_TASK DETAILS_: Please restate each entry exactly, without skipping any.
##############################
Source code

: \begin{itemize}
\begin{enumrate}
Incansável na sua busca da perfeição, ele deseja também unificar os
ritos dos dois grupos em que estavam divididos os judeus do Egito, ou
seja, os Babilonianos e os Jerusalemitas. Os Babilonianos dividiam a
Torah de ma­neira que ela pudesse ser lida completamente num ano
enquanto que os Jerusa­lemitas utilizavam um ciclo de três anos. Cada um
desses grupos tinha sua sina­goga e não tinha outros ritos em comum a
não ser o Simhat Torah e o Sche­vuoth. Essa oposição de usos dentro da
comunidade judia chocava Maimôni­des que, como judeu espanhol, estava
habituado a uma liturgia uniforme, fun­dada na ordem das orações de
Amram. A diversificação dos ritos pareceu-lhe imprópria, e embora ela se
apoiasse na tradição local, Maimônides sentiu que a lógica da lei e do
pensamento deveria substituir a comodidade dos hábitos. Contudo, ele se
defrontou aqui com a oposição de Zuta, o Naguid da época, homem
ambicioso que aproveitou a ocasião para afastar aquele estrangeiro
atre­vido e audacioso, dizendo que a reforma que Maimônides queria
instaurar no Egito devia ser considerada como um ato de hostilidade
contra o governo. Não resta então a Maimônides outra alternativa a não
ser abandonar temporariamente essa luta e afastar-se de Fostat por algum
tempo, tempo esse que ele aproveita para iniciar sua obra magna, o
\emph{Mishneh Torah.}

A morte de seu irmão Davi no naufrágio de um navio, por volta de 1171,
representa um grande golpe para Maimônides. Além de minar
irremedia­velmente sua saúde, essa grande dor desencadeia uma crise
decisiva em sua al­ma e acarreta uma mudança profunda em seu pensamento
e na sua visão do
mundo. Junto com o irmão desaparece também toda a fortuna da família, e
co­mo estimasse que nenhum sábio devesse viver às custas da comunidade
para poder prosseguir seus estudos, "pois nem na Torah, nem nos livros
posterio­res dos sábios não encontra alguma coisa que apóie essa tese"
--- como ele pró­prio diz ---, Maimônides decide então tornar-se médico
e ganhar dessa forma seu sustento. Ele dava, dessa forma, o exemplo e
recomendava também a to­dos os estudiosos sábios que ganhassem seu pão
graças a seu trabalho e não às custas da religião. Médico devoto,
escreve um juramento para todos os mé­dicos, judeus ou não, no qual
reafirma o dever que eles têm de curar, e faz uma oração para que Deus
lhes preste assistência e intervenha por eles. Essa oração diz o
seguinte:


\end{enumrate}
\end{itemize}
##############################
_ANSWER_:
Source code

: \begin{itemize}
\begin{enumrate}
Incansável na sua busca da perfeição, ele deseja também unificar os
ritos dos dois grupos em que estavam divididos os judeus do Egito, ou
seja, os Babilonianos e os Jerusalemitas. Os Babilonianos dividiam a
Torah de ma­neira que ela pudesse ser lida completamente num ano
enquanto que os Jerusa­lemitas utilizavam um ciclo de três anos. Cada um
desses grupos tinha sua sina­goga e não tinha outros ritos em comum a
não ser o Simhat Torah e o Sche­vuoth. Essa oposição de usos dentro da
comunidade judia chocava Maimôni­des que, como judeu espanhol, estava
habituado a uma liturgia uniforme, fun­dada na ordem das orações de
Amram. A diversificação dos ritos pareceu-lhe imprópria, e embora ela se
apoiasse na tradição local, Maimônides sentiu que a lógica da lei e do
pensamento deveria substituir a comodidade dos hábitos. Contudo, ele se
defrontou aqui com a oposição de Zuta, o Naguid da época, homem
ambicioso que aproveitou a ocasião para afastar aquele estrangeiro
atre­vido e audacioso, dizendo que a reforma que Maimônides queria
instaurar no Egito devia ser considerada como um ato de hostilidade
contra o governo. Não resta então a Maimônides outra alternativa a não
ser abandonar temporariamente essa luta e afastar-se de Fostat por algum
tempo, tempo esse que ele aproveita para iniciar sua obra magna, o
\emph{Mishneh Torah.}

A morte de seu irmão Davi no naufrágio de um navio, por volta de 1171,
representa um grande golpe para Maimônides. Além de minar
irremedia­velmente sua saúde, essa grande dor desencadeia uma crise
decisiva em sua al­ma e acarreta uma mudança profunda em seu pensamento
e na sua visão do
mundo. Junto com o irmão desaparece também toda a fortuna da família, e
co­mo estimasse que nenhum sábio devesse viver às custas da comunidade
para poder prosseguir seus estudos, "pois nem na Torah, nem nos livros
posterio­res dos sábios não encontra alguma coisa que apóie essa tese"
--- como ele pró­prio diz ---, Maimônides decide então tornar-se médico
e ganhar dessa forma seu sustento. Ele dava, dessa forma, o exemplo e
recomendava também a to­dos os estudiosos sábios que ganhassem seu pão
graças a seu trabalho e não às custas da religião. Médico devoto,
escreve um juramento para todos os mé­dicos, judeus ou não, no qual
reafirma o dever que eles têm de curar, e faz uma oração para que Deus
lhes preste assistência e intervenha por eles. Essa oração diz o
seguinte:


\end{enumrate}
\end{itemize}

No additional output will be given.